Here, we are using the `pd.get_dummies()` function to perform One-Hot Encoding on the `sex`column. This results in a new dataframe `sex_dummies` where each category in the `sex` column has its own column in the new dataframe.

## That's a Wrap For Now

Fantastic work today! You have delved into feature engineering with Python and Pandas, and you've been introduced to creating new features from scratch, modifying existing ones, and handling categorical features. Combining all these techniques, the cleaned, processed data can now be appropriately structured and ready to feed into a machine learning model for training. I almost forgot - let's go do some practice!


Adjust the code to transform the fare feature using a base-10 logarithm instead of a natural logarithm. This practice will give you insight into data normalization techniques and their impact on feature scaling.

In [None]:
# Import necessary libraries
import seaborn as sns
import pandas as pd
import numpy as np

# Load the Titanic dataset
titanic_df = sns.load_dataset("titanic")

# Create a new feature 'family_size'
titanic_df['family_size'] = titanic_df['sibsp'] + titanic_df['parch'] + 1

# Modify 'fare' feature to 'log_fare' using natural logarithm
titanic_df['log_fare'] = np.log10(titanic_df['fare'] + 0.1)

# One-hot encode 'sex' feature
sex_dummies = pd.get_dummies(titanic_df['sex'], dtype=int)
titanic_df = pd.concat([titanic_df, sex_dummies], axis=1)

# Print the first 5 rows of the dataframe
print(titanic_df.head())

Astounding perseverance, Space Voyager!

Here's a snippet of code meant to augment the Titanic dataset with a new feature. Although it appears correct at first glance, the code isn't functioning as expected. Could you identify the glitch and apply your feature engineering expertise to fix it? Let the coding journey continue!

In [None]:
# Import necessary libraries
import seaborn as sns
import pandas as pd

# Load the Titanic dataset
titanic_df = sns.load_dataset("titanic")

# Create a new binary encoded feature 'embarked_southampton'
embark_town_col = pd.DataFrame([1 if i == 'Southampton' else 0 for i in titanic_df['embark_town']], columns=["embarked_southampton"])

# Join to the main dataframe with aligned indices
titanic_df = titanic_df.reset_index(drop=True)
embark_town_col = embark_town_col.reset_index(drop=True)
titanic_df = pd.concat([titanic_df, embark_town_col], axis=1)

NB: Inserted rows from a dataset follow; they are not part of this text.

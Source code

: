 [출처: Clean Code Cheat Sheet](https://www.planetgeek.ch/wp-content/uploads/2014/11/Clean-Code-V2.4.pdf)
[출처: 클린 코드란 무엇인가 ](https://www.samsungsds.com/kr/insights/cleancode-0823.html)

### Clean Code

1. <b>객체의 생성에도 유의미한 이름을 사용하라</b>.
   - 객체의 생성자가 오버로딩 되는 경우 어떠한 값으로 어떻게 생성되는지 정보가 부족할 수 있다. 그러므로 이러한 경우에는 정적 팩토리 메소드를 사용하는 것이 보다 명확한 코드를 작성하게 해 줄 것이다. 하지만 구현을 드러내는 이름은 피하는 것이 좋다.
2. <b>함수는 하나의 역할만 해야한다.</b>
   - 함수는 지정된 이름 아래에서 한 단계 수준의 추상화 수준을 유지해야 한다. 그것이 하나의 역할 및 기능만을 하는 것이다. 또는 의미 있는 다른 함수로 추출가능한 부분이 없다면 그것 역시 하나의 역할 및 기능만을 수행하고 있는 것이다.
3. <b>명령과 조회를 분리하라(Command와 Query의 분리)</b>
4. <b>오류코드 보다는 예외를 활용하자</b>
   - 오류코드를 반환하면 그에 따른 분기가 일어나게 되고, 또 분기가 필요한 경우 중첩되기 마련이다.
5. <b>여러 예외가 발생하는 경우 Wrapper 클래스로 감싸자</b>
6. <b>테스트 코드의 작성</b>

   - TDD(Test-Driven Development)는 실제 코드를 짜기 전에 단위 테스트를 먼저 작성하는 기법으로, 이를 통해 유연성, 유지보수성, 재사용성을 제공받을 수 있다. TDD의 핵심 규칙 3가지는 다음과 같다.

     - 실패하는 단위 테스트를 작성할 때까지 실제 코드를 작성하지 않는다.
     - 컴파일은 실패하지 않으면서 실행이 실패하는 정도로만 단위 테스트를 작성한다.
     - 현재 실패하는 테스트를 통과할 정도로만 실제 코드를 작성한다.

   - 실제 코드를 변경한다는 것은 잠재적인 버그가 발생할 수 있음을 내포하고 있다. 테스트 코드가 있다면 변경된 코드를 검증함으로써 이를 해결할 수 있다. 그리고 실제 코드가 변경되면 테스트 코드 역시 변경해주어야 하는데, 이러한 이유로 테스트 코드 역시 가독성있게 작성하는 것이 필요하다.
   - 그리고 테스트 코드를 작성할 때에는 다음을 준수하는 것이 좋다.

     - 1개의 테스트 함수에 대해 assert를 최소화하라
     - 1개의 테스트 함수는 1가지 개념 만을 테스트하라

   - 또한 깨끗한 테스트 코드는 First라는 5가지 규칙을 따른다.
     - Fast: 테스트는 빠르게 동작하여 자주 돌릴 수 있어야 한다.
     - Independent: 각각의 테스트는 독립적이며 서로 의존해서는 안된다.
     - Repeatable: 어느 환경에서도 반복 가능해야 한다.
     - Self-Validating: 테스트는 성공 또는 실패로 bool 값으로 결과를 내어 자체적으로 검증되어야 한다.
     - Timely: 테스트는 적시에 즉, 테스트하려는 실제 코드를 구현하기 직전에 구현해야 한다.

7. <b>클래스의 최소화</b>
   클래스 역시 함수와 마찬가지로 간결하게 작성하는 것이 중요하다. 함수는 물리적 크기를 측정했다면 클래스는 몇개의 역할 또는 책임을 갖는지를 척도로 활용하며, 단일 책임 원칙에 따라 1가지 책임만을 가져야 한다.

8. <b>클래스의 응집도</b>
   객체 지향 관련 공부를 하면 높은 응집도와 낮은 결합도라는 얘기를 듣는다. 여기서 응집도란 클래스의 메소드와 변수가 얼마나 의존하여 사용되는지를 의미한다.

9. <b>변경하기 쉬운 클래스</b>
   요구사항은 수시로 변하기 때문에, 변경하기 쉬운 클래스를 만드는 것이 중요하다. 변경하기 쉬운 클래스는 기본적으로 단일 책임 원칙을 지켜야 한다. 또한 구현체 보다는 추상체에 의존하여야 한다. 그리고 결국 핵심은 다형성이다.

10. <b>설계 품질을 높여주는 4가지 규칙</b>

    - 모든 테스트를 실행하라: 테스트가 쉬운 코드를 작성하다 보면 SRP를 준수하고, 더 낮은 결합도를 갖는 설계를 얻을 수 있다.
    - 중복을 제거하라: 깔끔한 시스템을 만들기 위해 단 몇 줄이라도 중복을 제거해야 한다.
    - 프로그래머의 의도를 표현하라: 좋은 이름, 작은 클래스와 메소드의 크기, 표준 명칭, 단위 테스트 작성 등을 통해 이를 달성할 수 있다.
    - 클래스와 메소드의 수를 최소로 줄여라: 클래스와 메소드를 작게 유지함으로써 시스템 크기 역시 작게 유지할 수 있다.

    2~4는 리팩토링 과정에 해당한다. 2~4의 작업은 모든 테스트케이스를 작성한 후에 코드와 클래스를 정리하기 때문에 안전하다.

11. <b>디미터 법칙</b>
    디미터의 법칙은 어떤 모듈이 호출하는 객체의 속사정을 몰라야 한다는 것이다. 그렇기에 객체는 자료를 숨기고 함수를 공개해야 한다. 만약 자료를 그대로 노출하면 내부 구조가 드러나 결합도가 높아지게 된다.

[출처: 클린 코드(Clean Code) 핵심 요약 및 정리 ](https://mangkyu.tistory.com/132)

# Print the first 5 rows of the dataframe
print(titanic_df.head())

Space Explorer, you're doing great! It's now time for you to apply what you've learned about transforming feature scales. Implement the line of code that adds a log-transformed version of the 'fare' column to the dataframe. Remember to calculate the logarithm with base 10, and be mindful of zero fares.

In [None]:
# Import necessary libraries
import seaborn as sns
import pandas as pd
import numpy as np

# Load the Titanic dataset
titanic_df = sns.load_dataset("titanic")

# Create a new feature 'family_size'
titanic_df['family_size'] = titanic_df['sibsp'] + titanic_df['parch'] + 1

# TODO: Transform the 'fare' column into a new column 'log10_fare' using log base 10. Include an adjustment for zero fares.
titanic_df['log_fare'] = np.log10(titanic_df['fare'] + 0.1)

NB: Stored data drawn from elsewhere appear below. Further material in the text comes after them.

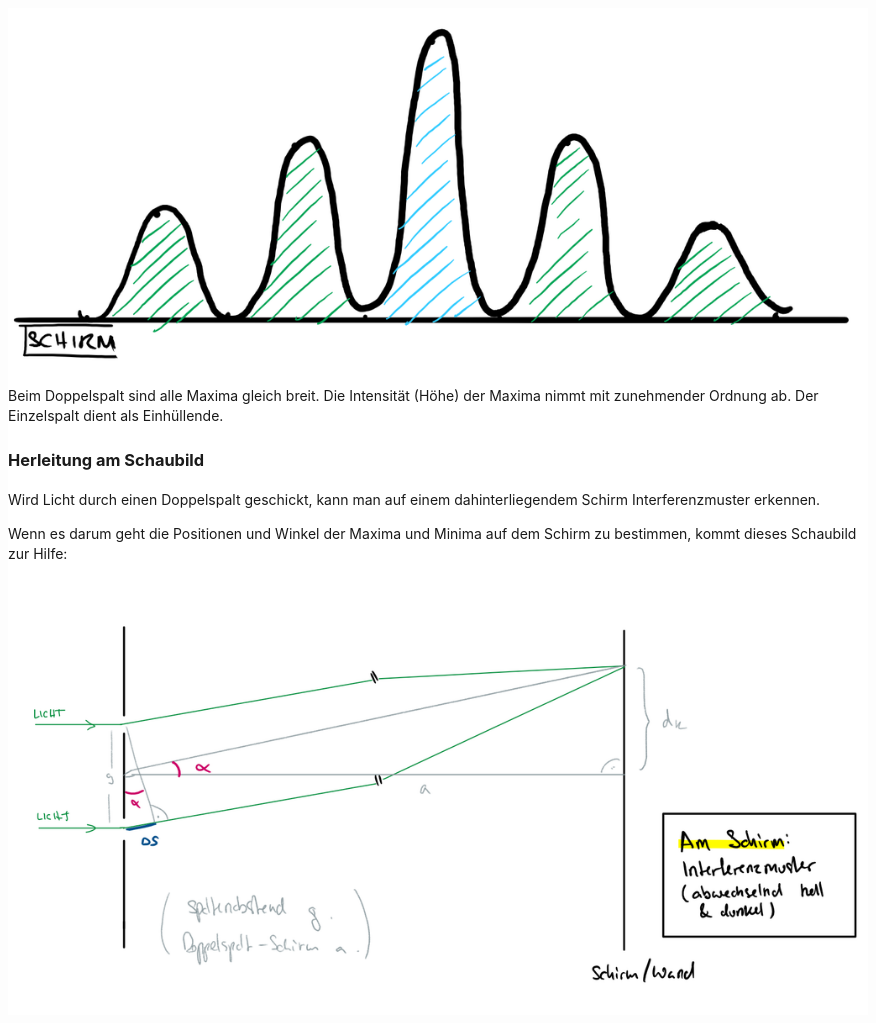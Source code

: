 ![](Elektromagnetische%20Schwingungen%20und%20Wellen/Interferenzmuster%20Doppelspalt.png)

Beim Doppelspalt sind alle Maxima gleich breit. Die Intensität (Höhe) der Maxima nimmt mit zunehmender Ordnung ab. Der Einzelspalt dient als Einhüllende.

### Herleitung am Schaubild

Wird Licht durch einen Doppelspalt geschickt, kann man auf einem dahinterliegendem Schirm Interferenzmuster erkennen.

Wenn es darum geht die Positionen und Winkel der Maxima und Minima auf dem Schirm zu bestimmen, kommt dieses Schaubild zur Hilfe:

![](Elektromagnetische%20Schwingungen%20und%20Wellen/Entstehung%20Doppelspalt.png)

# Print the first 5 rows of the dataframe
print(titanic_df.head())

Your skills are now bordering on interstellar, Space Voyager! For this concluding challenge, take command of the IDE and encode the passengers' class information from the Titanic dataset. Implement code that one-hot encodes the 'class' feature, appends it to the dataset, and then displays the frontier of the modified table — the first 5 rows.

In [None]:
# Import necessary libraries
import seaborn as sns
import pandas as pd

# TODO: Load the Titanic dataset and assign it to a variable named 'titanic_df'
titanic_df = sns.load_dataset("titanic")

# TODO: Perform one-hot encoding on the 'class' column to create binary columns for each class
class_dummies = pd.get_dummies(titanic_df['class'])

# TODO: Join the new binary columns to 'titanic_df'
titanic_df = pd.concat([titanic_df, class_dummies], axis=1)

# TODO: Display the first 5 rows of the modified dataframe
print(titanic_df.head())